Parker Elected Corresponding Fellow of Royal Society of Edinburgh

Geoffrey Parker

Mershon affiliate Geoffrey Parker, Andreas Dorpalen Professor of History and Distinguished University Professor, is no stranger in the arena of the world’s top awards and honors, among them the Royal Netherlands Academy of Arts and Sciences' Dr. A.H. Heineken Prize for History in 2012 — his discipline's Nobel Prize.

Parker's latest honor, his election as corresponding fellow of the Royal Society of Edinburgh (RSE), has special resonance for him. “It was a particular pleasure and honor to learn that the Royal Society of Edinburgh has decided to elect me a Corresponding Fellow this year,” he said, “because I shall return to St. Andrews this spring as a Carnegie Centennial Professor, one of three appointed for 2016.”

"The Carnegie Trust has strong links with Ohio State, as well as with St Andrews: Some years ago it selected several departments at Ohio State to take part in the Carnegie Initiative on the Doctorate — an effort to identify and standardize best practices in postgraduate education," Parker said. "I was proud to take part in that process as a representative of the Department of History."

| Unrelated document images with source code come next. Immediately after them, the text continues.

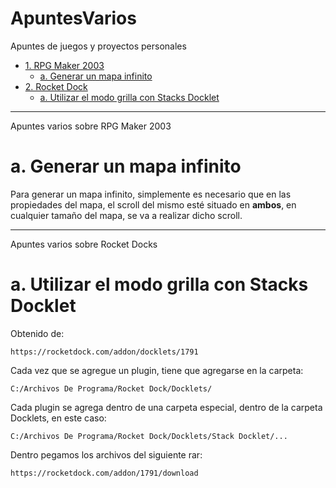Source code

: # ApuntesVarios
Apuntes de juegos y proyectos personales

* [1. RPG Maker 2003](#1RPGMAKER2003)
	* [a. Generar un mapa infinito](#1aMAPAINFINITO)
* [2. Rocket Dock](#2ROCKETDOCK)
	* [a. Utilizar el modo grilla con Stacks Docklet](#2aSTACKDOCKLET)

---------------------------------------

<a name="1RPGMAKER2003" />

Apuntes varios sobre RPG Maker 2003

<a name="1aMAPAINFINITO" />

# a. Generar un mapa infinito

Para generar un mapa infinito, simplemente es necesario que en las propiedades del mapa, el scroll del mismo esté situado en **ambos**, en cualquier tamaño del mapa, se va a realizar dicho scroll.

---------------------------------------

<a name="2ROCKETDOCK" />

Apuntes varios sobre Rocket Docks

<a name="2aSTACKDOCKLET" />

# a. Utilizar el modo grilla con Stacks Docklet

Obtenido de:

	https://rocketdock.com/addon/docklets/1791

Cada vez que se agregue un plugin, tiene que agregarse en la carpeta:

	C:/Archivos De Programa/Rocket Dock/Docklets/

Cada plugin se agrega dentro de una carpeta especial, dentro de la carpeta Docklets, en este caso:

	C:/Archivos De Programa/Rocket Dock/Docklets/Stack Docklet/...

Dentro pegamos los archivos del siguiente rar:

	https://rocketdock.com/addon/1791/download


<a name="" />
<a name="" />
<a name="" />
<a name="" />
<a name="" />
<a name="" />
<a name="" />
<a name="" />
<a name="" />
<a name="" />
<a name="" />
<a name="" />
<a name="" />
<a name="" />
<a name="" />
<a name="" />
<a name="" />
<a name="" />
<a name="" />
<a name="" />
<a name="" />
<a name="" />
<a name="" />
<a name="" />
<a name="" />
<a name="" />
<a name="" />
<a name="" />
<a name="" />
<a name="" />
<a name="" />
<a name="" />
<a name="" />
<a name="" />
<a name="" />
<a name="" />
<a name="" />
<a name="" />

“Also, I spent 14 years teaching at St. Andrews, 1972-86, and since then I have returned several times to lecture — both there and at other Scottish universities.”

Created in 1783 by Royal Charter for “the advancement of learning and useful knowledge,” the Royal Society of Edinburgh is Scotland’s National Academy of Science and Letters. New fellows, elected to the RSE through a rigorous five-stage nomination process, include the full spectrum of disciplines, giving it a multidisciplinary perspective that is unique among national academies.

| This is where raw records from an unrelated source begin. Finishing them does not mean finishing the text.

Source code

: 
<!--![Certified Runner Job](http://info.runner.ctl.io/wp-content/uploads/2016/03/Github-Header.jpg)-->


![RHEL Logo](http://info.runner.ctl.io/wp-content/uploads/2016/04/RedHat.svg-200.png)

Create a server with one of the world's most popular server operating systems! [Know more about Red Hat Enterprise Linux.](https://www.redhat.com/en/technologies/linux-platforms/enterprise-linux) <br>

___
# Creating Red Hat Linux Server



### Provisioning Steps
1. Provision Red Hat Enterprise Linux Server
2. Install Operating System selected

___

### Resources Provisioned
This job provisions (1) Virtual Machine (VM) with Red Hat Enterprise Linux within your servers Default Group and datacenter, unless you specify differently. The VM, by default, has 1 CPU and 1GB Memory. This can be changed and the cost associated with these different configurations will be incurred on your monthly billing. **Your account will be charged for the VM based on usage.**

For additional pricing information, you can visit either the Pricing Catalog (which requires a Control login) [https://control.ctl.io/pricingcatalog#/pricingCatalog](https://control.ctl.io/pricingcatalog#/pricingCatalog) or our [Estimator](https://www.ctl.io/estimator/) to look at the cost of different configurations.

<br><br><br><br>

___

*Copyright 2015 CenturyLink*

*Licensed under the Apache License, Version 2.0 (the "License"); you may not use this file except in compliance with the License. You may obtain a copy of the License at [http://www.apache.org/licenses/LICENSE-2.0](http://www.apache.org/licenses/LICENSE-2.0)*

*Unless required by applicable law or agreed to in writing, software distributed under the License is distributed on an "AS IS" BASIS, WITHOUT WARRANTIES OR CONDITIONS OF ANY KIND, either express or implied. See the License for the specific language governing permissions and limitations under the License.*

All new fellows are invited to an Induction Day in mid-May — a formal ceremony at which they sign the society’s Roll Book to be formally admitted to the fellowship.

Parker is in exceptional company. Past society presidents include Sir Walter Scott, Lord Kelvin and Sir Michael Atiyah. Each year’s list of new inductees is both international and impressive — including Ohio State's only other RSE fellow, Distinguished University Professor and Professor of Chemistry James Cowan (2014).

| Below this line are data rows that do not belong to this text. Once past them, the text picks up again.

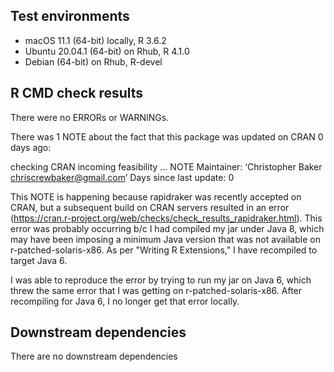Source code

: ## Test environments

* macOS 11.1 (64-bit) locally, R 3.6.2
* Ubuntu 20.04.1 (64-bit) on Rhub, R 4.1.0
* Debian (64-bit) on Rhub, R-devel

## R CMD check results

There were no ERRORs or WARNINGs.

There was 1 NOTE about the fact that this package was updated on CRAN 0 days ago:

checking CRAN incoming feasibility ... NOTE
Maintainer: ‘Christopher Baker <chriscrewbaker@gmail.com>’
Days since last update: 0

This NOTE is happening because rapidraker was recently accepted on CRAN, but a subsequent build on CRAN servers resulted in an error (https://cran.r-project.org/web/checks/check_results_rapidraker.html). This error was probably occurring b/c I had compiled my jar under Java 8, which may have been imposing a minimum Java version that was not available on r-patched-solaris-x86. As per "Writing R Extensions," I have recompiled to target Java 6.

I was able to reproduce the error by trying to run my jar on Java 6, which threw the same error that I was getting on r-patched-solaris-x86. After recompiling for Java 6, I no longer get that error locally.

## Downstream dependencies

There are no downstream dependencies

Parker studies the social, political and military history of Europe between 1500 and 1650, with special reference to Spain and its empire. He is author, editor, or co-editor of 37 books and more than 100 articles and book chapters.

Parker's most recent book is The Global Crisis: War, Climate, and Catastrophe in the 17th Century (Yale University Press, 2013), concerning the climatically-induced crisis that created acute political, economic, intellectual and social upheaval all round the globe, causing the premature death of around one-third of the human population. Although not the first such worldwide crisis, it is both the most recent and the only one for which plentiful records survive.

Parker's best-known book is probably The Military Revolution: Military Innovation and the Rise of the West, 1500-1800, first published by Cambridge University Press in 1988 and winner of two book prizes. An expanded edition came out in 2002, with Chinese, French, Italian, Japanese and Spanish translations. He plans to publish a third, thoroughly revised edition in 2014.